Opened 8 years ago
Closed 8 years ago
#13073 closed enhancement (fixed)
recognition of weakly chordal graphs
Reported by: | eisermbi | Owned by: | jason, ncohen, rlm |
---|---|---|---|
Priority: | major | Milestone: | sage-5.2 |
Component: | graph theory | Keywords: | weakly chordal, hole, antihole |
Cc: | dimpase, kini, ncohen | Merged in: | sage-5.2.rc0 |
Authors: | Birk Eisermann | Reviewers: | Nathann Cohen,Birk Eisermann |
Report Upstream: | N/A | Work issues: | |
Branch: | Commit: | ||
Dependencies: | #12917, #12965, #12544 | Stopgaps: |
Description (last modified by )
Adding functionality to recognize weakly chordal graphs; as part of that, procedures for finding holes (= induced cycle of length >=5) and antiholes (complements of holes) in graphs are included.
Apply:
Attachments (10)
Change History (33)
comment:1 Changed 8 years ago by
comment:2 Changed 8 years ago by
Hello Nathann!!
Thank you for your comments! I have revised the patch... Now to answer the questions:
Location / Visibility:
- The weakly chordal test (checking for `C_k`, `k \geq 5`) provides similar functionality as the chordal test (checking for `C_k`, `k \geq 4`). Since the function is_chordal() is contained in the file generic_graph.py, I chose this file for the new functions. You are right that the weakly chordal test does not consider directed edges, but just its underlying undirected graph. My previous version made an 'undirected' copy of the (Di)Graph and thus, it yield a correct result. To gain speed, I removed this part and because of this moved the algorithm into graph.py.
- Shall the functions be moved to an extra file?

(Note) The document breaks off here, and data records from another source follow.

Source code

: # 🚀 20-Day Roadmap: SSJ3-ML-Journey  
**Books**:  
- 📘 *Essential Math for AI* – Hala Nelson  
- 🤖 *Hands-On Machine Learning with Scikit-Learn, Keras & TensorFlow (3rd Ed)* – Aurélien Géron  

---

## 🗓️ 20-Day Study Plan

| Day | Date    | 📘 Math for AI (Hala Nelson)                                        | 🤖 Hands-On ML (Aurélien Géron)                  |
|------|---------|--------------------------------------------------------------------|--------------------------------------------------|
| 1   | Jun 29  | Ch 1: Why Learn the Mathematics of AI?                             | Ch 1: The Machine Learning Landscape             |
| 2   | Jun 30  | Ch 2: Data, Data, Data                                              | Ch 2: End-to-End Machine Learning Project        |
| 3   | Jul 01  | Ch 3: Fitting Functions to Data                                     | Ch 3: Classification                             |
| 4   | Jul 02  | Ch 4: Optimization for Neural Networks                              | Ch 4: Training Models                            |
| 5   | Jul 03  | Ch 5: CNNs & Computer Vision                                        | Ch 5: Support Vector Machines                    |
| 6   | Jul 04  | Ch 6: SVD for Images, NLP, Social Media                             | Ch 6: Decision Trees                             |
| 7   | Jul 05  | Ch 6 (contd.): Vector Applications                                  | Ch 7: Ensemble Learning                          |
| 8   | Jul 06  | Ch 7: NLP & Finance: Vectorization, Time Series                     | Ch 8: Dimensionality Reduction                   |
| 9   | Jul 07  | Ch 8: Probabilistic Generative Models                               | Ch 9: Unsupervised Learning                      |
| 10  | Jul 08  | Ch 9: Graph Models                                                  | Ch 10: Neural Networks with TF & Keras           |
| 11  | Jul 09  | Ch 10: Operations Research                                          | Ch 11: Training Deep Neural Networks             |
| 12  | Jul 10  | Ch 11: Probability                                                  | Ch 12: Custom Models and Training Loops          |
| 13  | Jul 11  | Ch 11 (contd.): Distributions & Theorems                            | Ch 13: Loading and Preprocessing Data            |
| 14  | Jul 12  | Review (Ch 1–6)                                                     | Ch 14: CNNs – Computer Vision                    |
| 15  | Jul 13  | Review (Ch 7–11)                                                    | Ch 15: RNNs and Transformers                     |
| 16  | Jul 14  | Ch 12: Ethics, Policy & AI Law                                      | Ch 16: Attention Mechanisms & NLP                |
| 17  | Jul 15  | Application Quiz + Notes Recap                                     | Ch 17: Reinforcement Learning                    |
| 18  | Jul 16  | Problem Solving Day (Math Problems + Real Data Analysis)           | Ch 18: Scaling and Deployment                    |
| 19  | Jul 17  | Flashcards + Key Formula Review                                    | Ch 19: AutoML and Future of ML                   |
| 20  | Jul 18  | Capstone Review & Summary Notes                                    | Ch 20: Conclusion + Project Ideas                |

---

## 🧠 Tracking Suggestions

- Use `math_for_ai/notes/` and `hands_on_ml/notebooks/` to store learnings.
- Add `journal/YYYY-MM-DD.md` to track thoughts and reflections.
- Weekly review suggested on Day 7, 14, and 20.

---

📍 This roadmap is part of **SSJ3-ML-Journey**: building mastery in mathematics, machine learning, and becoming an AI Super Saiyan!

- I think since the functions is_even_hole_free() and is_odd_hole_free() are available, it might be useful to have the function is_hole_free()/is_antihole_free() available as well (and not make them private)...
Run time / speed:
- It is true that g.complement().is_long_hole_free() and g.is_long_antihole_free() are doing the same job. But for the first function, the complement of the graph has to be calculated while this is not the case for the second one. Actually both algorithms should be used in is_weakly_chordal(). That was an oversight in the first version (though the function was still correct). Now I have done a speed comparison between above two options. The result of
comparison1()
of attached "comparison.py" shows that in average it is better to use both.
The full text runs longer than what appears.